Child poverty contributed to more than 10,000 young people entering care over the course of five years, a new study has found.
Researchers from Liverpool and Huddersfield universities said the ‘preventable’ situation was heaping pressure on local authorities.
Published in The Lancet, the study used pre-pandemic data from 147 councils in England between 2015 and 2020 and compared it with information on low-income families from the Department for Work and Pensions and rates of children entering care from the Department for Education.
Researchers estimated that 8% of those entering care could be linked to child poverty - equivalent to more than 10,000 children - costing local government about £1.4bn.

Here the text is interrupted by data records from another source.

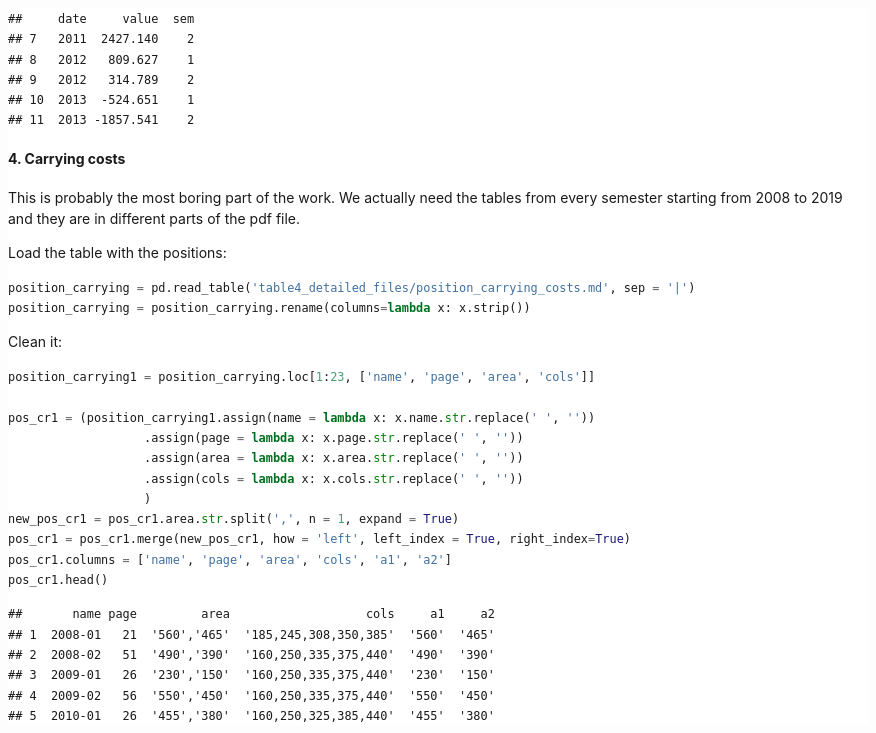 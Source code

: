     ##     date     value  sem
    ## 7   2011  2427.140    2
    ## 8   2012   809.627    1
    ## 9   2012   314.789    2
    ## 10  2013  -524.651    1
    ## 11  2013 -1857.541    2

#### 4\. Carrying costs

This is probably the most boring part of the work. We actually need the
tables from every semester starting from 2008 to 2019 and they are in
different parts of the pdf file.

Load the table with the
positions:

``` python
position_carrying = pd.read_table('table4_detailed_files/position_carrying_costs.md', sep = '|')
position_carrying = position_carrying.rename(columns=lambda x: x.strip())
```

Clean
it:

``` python
position_carrying1 = position_carrying.loc[1:23, ['name', 'page', 'area', 'cols']]

pos_cr1 = (position_carrying1.assign(name = lambda x: x.name.str.replace(' ', ''))
                   .assign(page = lambda x: x.page.str.replace(' ', ''))
                   .assign(area = lambda x: x.area.str.replace(' ', ''))
                   .assign(cols = lambda x: x.cols.str.replace(' ', ''))
                   )
new_pos_cr1 = pos_cr1.area.str.split(',', n = 1, expand = True)
pos_cr1 = pos_cr1.merge(new_pos_cr1, how = 'left', left_index = True, right_index=True)
pos_cr1.columns = ['name', 'page', 'area', 'cols', 'a1', 'a2']
pos_cr1.head()
```

    ##       name page         area                   cols     a1     a2
    ## 1  2008-01   21  '560','465'  '185,245,308,350,385'  '560'  '465'
    ## 2  2008-02   51  '490','390'  '160,250,335,375,440'  '490'  '390'
    ## 3  2009-01   26  '230','150'  '160,250,335,375,440'  '230'  '150'
    ## 4  2009-02   56  '550','450'  '160,250,335,375,440'  '550'  '450'
    ## 5  2010-01   26  '455','380'  '160,250,325,385,440'  '455'  '380'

They added that in England, the burden fell ‘disproportionately’ on the North East and parts of the North West.
Senior author, Professor David Taylor-Robinson, said: ‘This study shows that rising child poverty is putting unnecessary stresses and strains on families, increasing the risk of children being abused or neglected and ending up in the care system.
‘This is all the more shocking since child poverty is preventable in a rich country like the UK.’
The study’s lead author, Davara Bennett, said efforts at easing levels of poverty would reduce the burden on local government.
‘National anti-poverty policies are key to safely tackling adverse trends in care entry. This would, in turn, relieve the unsustainable pressure on local authority budgets increasingly devoted to costly placements for children in care at the expense of preventative children’s services.’
The study was funded by National Institute for Health and Care Research, Public Health Policy research Unit, and School for Public Health Research.